Computer mouse creator wins invention prize

NEW YORK - He invented the computer mouse, fathered e-mail and the Internet, and set up a computer-video teleconference back when such was the stuff of science fiction.

And on Wednesday, Douglas Engelbart - hardly a household name - was awarded the largest cash prize for American inventors.

Engelbart accepted the $500,000 Lemelson-MIT Prize as he cradled the world's very first mouse. He patented the wooden shell covering two metal wheels in 1970 as an "X-Y position indicator for a display system."

"It was nicknamed the mouse because the tail came out," the soft-spoken Engelbart, 72, said as he tugged on the attached slim wire cord.

Engelbart worked at Stanford Research Institute in California in the 1950s, when mainframes took up entire rooms and data was processed with punch cards. But Engelbart dared to think of a future where computers would sit on every desk in every office and school room.

"For me, the social agenda was the driving force."

He referred to his work as "augmenting human intellect," but it boiled down to making computers user-friendly.

"With his help, the computer has become a friendly servant rather than a stern taskmaster," said economist Lester Thurow, a professor at the Massachusetts Institute of Technology and chairman of the prize board.

In 1968, Engelbart's team demonstrated a two-way computer-video teleconference.

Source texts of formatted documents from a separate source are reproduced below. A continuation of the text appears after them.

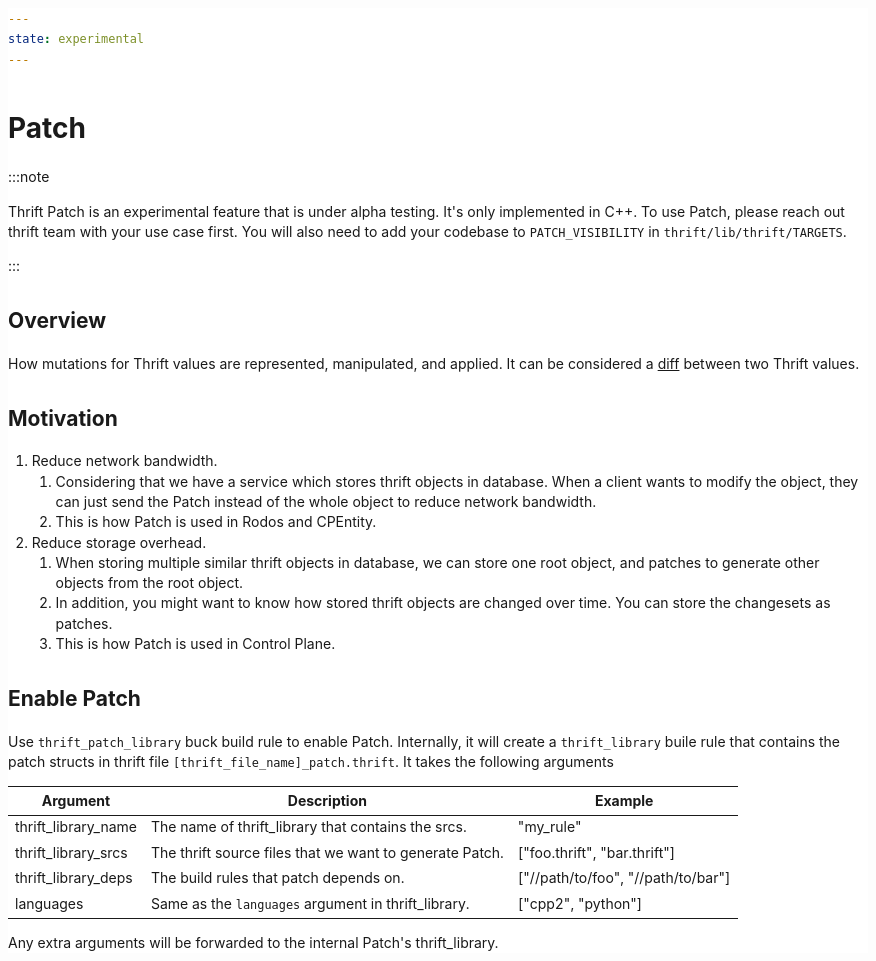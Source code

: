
 ```yaml
---
state: experimental
---
```


# Patch

:::note

Thrift Patch is an experimental feature that is under alpha testing. It's only implemented in C++. To use Patch, please reach out thrift team with your use case first. You will also need to add your codebase to `PATCH_VISIBILITY` in `thrift/lib/thrift/TARGETS`.

:::

## Overview

How mutations for Thrift values are represented, manipulated, and applied. It can be considered a [diff](https://en.wikipedia.org/wiki/Diff) between two Thrift values.

## Motivation

1. Reduce network bandwidth.
    1. Considering that we have a service which stores thrift objects in database. When a client wants to modify the object, they can just send the Patch instead of the whole object to reduce network bandwidth.
    2. This is how Patch is used in Rodos and CPEntity.
2. Reduce storage overhead.
    1. When storing multiple similar thrift objects in database, we can store one root object, and patches to generate other objects from the root object.
    2. In addition, you might want to know how stored thrift objects are changed over time. You can store the changesets as patches.
    3. This is how Patch is used in Control Plane.

## Enable Patch

Use `thrift_patch_library` buck build rule to enable Patch. Internally, it will
create a `thrift_library` buile rule that contains the patch structs in thrift
file `[thrift_file_name]_patch.thrift`. It takes the following arguments

| Argument            | Description                                             | Example                            |
| ------------------- | ------------------------------------------------------- | ---------------------------------- |
| thrift_library_name | The name of thrift_library that contains the srcs.      | "my_rule"                          |
| thrift_library_srcs | The thrift source files that we want to generate Patch. | ["foo.thrift", "bar.thrift"]       |
| thrift_library_deps | The build rules that patch depends on.                  | ["//path/to/foo", "//path/to/bar"] |
| languages           | Same as the `languages` argument in thrift_library.     | ["cpp2", "python"]                 |

Any extra arguments will be forwarded to the internal Patch's thrift_library.
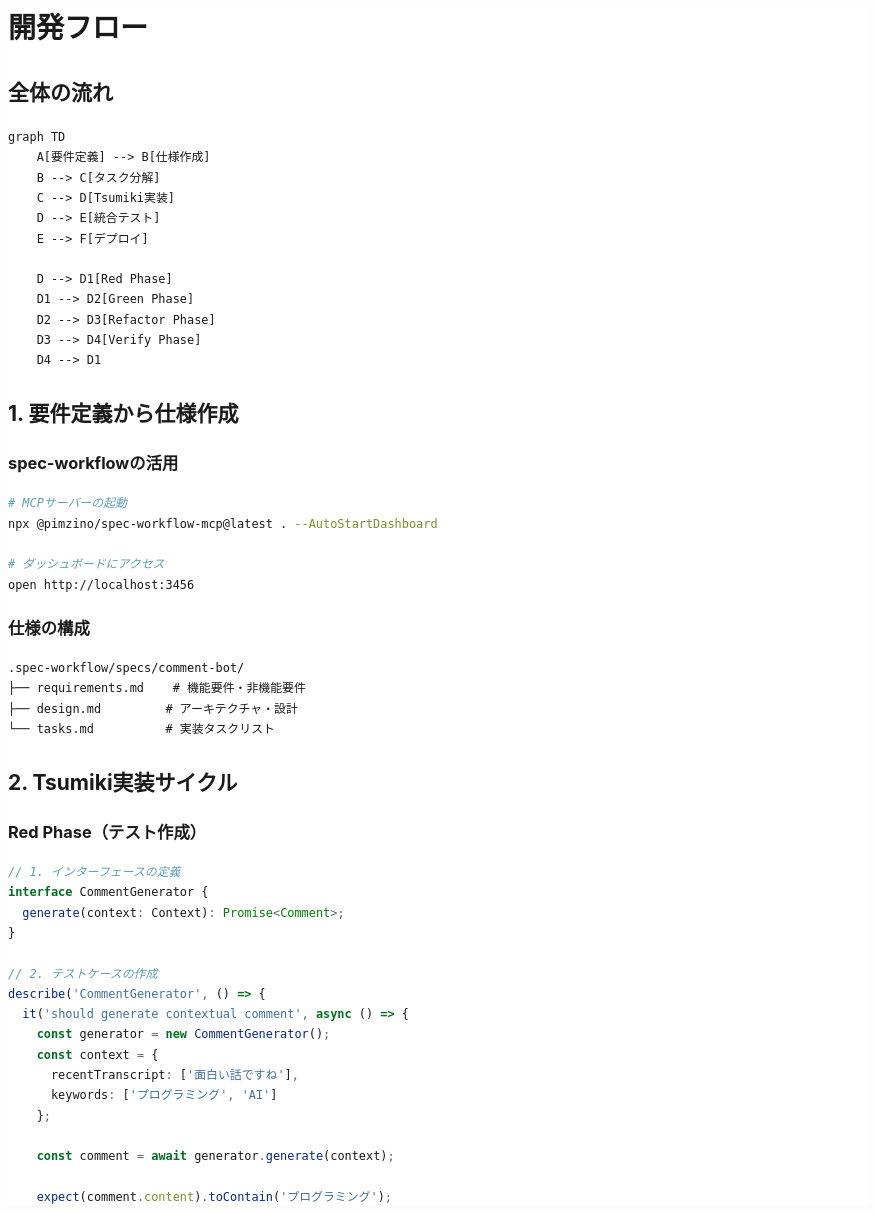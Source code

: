 # 開発フロー

## 全体の流れ

```mermaid
graph TD
    A[要件定義] --> B[仕様作成]
    B --> C[タスク分解]
    C --> D[Tsumiki実装]
    D --> E[統合テスト]
    E --> F[デプロイ]
    
    D --> D1[Red Phase]
    D1 --> D2[Green Phase]
    D2 --> D3[Refactor Phase]
    D3 --> D4[Verify Phase]
    D4 --> D1
```

## 1. 要件定義から仕様作成

### spec-workflowの活用

```bash
# MCPサーバーの起動
npx @pimzino/spec-workflow-mcp@latest . --AutoStartDashboard

# ダッシュボードにアクセス
open http://localhost:3456
```

### 仕様の構成

```
.spec-workflow/specs/comment-bot/
├── requirements.md    # 機能要件・非機能要件
├── design.md         # アーキテクチャ・設計
└── tasks.md          # 実装タスクリスト
```

## 2. Tsumiki実装サイクル

### Red Phase（テスト作成）

```typescript
// 1. インターフェースの定義
interface CommentGenerator {
  generate(context: Context): Promise<Comment>;
}

// 2. テストケースの作成
describe('CommentGenerator', () => {
  it('should generate contextual comment', async () => {
    const generator = new CommentGenerator();
    const context = {
      recentTranscript: ['面白い話ですね'],
      keywords: ['プログラミング', 'AI']
    };
    
    const comment = await generator.generate(context);
    
    expect(comment.content).toContain('プログラミング');
```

His lab also pioneered the U.S. government's primary research network in the 1970s and 1980s that was the precursor to today's Internet.

Computer industry giants paid homage to Engelbart, who holds 20 patents that paved the way for e-mail, computer networking and the Internet.

"Doug pioneered network computing technologies when it was not popular to do so," said Sun Microsystems' CEO Scott McNealy.

The award is funded by Jerome H. Lemelson, who has more than 500 U.S. patents. The prize board also gave Nobel Prize winner Gertrude Elion a lifetime achievement award. She holds 45 patents, two of which are for her work as co-inventor of the first successful drugs against leukemia.